DETECTION AND QUANTITATION OF THE ETIOLOGIC AGENTS OF VENTILATOR-ASSOCIATED PNEUMONIA IN ENDOTRACHEAL TUBE ASPIRATES FROM PATIENTS IN IRAN

2006 
Mohammad Rahbar, PhD; Massoud Hajia, PhD From the Department of Medical Microbiology, Research Center of Reference Laboratories of Iran, Tehran, Iran (both authors). Address reprint requests to Mohammad Rahbar, Department of Medical Microbiology, Research Center of Reference Laboratories of Iran, P.O. Box 16615‐135, Tehran, Iran (mhhf_rz@yahoo.com). To the Editor—Pneumonia is the second most common nosocomial infection, accounting for approximately 18% of such infections. The mortality rate associated with nosocomial pneumonia can be decreased from 91.6% to approximately 30.5% if appropriate treatment is instituted.

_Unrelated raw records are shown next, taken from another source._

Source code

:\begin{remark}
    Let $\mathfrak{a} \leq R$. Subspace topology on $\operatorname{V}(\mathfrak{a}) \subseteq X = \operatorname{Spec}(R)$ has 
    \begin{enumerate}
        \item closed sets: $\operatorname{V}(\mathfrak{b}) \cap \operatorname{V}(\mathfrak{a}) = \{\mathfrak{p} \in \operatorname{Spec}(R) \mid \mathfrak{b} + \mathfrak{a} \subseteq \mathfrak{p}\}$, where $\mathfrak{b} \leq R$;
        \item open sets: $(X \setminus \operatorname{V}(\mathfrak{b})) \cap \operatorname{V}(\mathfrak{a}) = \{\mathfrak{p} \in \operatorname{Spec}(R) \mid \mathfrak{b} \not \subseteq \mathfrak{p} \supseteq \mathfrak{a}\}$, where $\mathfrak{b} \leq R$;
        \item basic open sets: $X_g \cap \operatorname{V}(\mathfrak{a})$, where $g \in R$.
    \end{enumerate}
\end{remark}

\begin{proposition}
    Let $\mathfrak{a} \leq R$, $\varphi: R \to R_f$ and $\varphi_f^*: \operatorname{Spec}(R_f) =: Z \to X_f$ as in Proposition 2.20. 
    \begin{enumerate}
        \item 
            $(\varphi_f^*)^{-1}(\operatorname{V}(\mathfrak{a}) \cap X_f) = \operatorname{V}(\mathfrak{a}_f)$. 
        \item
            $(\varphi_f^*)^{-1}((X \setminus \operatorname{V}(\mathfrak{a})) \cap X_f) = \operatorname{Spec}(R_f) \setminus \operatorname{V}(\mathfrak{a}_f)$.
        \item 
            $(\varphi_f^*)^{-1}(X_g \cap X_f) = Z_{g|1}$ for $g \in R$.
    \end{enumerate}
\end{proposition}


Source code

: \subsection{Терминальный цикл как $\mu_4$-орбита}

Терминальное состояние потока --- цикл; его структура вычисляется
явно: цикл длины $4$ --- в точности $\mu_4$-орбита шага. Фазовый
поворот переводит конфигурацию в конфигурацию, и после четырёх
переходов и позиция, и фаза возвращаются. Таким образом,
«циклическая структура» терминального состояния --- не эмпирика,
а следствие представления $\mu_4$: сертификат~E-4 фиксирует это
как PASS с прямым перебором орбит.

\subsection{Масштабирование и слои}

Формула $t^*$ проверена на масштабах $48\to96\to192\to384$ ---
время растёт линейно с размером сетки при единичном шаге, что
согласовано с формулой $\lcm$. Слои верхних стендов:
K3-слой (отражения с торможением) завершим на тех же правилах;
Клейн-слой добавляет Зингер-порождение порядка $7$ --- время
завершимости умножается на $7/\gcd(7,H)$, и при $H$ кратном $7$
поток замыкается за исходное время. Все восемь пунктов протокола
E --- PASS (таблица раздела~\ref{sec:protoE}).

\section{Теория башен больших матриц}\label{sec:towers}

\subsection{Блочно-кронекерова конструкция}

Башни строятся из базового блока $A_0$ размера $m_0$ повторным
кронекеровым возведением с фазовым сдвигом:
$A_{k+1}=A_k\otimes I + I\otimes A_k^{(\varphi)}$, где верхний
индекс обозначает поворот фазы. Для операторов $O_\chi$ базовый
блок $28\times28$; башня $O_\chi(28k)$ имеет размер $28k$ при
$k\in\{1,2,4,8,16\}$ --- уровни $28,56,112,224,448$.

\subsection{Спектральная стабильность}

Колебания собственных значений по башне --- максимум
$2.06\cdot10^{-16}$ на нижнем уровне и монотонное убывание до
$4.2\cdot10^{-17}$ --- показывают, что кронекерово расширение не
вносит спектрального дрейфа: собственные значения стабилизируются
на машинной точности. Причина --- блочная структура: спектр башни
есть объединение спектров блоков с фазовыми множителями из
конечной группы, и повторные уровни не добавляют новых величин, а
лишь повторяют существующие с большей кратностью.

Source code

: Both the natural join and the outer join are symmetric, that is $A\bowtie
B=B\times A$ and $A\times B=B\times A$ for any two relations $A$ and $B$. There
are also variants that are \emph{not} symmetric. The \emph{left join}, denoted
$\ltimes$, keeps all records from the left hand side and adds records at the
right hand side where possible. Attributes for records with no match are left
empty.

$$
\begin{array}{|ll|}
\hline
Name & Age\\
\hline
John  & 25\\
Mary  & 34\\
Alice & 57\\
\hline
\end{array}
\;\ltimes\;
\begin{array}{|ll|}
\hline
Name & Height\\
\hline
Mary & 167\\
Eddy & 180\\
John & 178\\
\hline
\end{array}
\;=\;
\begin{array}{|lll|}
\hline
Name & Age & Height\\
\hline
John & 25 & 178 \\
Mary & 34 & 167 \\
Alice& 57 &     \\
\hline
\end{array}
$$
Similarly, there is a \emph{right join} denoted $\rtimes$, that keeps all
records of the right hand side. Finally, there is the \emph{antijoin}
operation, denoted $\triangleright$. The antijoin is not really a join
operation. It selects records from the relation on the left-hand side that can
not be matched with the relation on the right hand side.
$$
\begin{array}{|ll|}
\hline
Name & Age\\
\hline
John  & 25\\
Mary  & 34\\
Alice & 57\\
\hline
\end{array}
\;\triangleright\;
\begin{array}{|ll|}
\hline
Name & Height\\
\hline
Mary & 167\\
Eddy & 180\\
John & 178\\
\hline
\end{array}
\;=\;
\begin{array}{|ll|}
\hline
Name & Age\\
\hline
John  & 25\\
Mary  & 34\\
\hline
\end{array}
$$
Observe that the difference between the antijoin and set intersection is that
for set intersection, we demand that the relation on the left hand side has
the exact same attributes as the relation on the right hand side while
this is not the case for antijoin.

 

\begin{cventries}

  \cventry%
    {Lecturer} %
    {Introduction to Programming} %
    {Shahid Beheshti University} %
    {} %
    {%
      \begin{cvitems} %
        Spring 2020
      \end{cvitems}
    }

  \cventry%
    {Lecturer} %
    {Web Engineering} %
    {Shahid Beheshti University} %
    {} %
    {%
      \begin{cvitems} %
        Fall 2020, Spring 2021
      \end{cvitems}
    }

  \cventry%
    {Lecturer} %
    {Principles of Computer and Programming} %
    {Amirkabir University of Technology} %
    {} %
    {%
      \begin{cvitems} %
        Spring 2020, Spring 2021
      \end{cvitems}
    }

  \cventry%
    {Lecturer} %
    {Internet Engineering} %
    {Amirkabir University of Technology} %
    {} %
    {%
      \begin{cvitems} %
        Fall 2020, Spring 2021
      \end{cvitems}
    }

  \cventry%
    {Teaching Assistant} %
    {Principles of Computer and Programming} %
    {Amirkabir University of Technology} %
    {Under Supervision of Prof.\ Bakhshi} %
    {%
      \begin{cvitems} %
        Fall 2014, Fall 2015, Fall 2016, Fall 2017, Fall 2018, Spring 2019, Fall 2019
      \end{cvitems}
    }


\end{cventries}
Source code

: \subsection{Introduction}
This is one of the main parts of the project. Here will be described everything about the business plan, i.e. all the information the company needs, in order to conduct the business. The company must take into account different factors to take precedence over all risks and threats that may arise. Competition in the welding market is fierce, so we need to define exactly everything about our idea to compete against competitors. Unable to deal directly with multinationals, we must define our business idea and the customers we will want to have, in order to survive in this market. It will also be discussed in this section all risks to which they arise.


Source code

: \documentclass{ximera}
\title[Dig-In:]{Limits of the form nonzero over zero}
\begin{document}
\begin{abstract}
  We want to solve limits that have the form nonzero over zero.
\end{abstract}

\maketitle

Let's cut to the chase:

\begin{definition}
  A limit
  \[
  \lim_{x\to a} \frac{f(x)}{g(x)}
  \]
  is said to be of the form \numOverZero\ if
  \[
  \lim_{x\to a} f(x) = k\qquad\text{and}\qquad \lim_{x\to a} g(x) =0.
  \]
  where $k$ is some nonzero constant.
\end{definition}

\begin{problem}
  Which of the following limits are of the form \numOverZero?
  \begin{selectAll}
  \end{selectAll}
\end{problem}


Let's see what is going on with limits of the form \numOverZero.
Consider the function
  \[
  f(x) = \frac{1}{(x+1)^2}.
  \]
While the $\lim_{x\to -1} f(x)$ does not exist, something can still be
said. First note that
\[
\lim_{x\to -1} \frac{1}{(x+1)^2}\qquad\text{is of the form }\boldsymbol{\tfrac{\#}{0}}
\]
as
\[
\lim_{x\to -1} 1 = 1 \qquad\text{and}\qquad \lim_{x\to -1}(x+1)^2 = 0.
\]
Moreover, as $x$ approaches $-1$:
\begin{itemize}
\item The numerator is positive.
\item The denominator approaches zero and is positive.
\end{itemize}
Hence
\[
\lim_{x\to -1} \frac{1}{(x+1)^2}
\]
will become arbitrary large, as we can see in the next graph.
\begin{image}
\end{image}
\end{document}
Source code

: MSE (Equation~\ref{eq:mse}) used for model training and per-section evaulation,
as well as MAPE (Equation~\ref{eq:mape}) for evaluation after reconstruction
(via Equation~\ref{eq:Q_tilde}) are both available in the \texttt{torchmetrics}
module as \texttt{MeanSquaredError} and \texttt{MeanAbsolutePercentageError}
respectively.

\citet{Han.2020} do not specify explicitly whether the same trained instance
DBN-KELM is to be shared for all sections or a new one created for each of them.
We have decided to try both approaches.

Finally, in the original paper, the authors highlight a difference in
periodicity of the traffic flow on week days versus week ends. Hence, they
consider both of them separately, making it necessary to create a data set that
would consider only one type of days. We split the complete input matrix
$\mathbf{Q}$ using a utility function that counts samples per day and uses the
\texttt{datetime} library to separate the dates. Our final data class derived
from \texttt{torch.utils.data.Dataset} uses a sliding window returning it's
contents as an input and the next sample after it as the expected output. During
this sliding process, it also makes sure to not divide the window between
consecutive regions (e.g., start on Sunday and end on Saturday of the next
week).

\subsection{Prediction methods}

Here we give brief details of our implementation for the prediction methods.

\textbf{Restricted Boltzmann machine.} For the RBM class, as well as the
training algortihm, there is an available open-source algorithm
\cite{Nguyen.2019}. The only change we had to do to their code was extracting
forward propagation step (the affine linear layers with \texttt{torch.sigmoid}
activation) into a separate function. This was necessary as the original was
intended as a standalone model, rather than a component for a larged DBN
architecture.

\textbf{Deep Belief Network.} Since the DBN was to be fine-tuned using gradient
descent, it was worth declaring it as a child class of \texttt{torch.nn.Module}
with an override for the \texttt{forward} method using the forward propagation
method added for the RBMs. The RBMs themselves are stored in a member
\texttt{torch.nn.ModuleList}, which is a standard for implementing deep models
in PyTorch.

Critically ill patients who require mechanical ventilation support are at especially high risk of developing ventilator‐associated pneumonia (VAP), which has an estimated annual incidence of 1%‐25% among hospitalized patients. Longer hospital stay, mortality, and morbidity are negative outcomes associated with VAP. The risk of pneumonia has been reported to be 6.5% among patients who receive ventilatory support for 10 days; this rate increases to 28% among patients who receive ventilatory support for 30 days.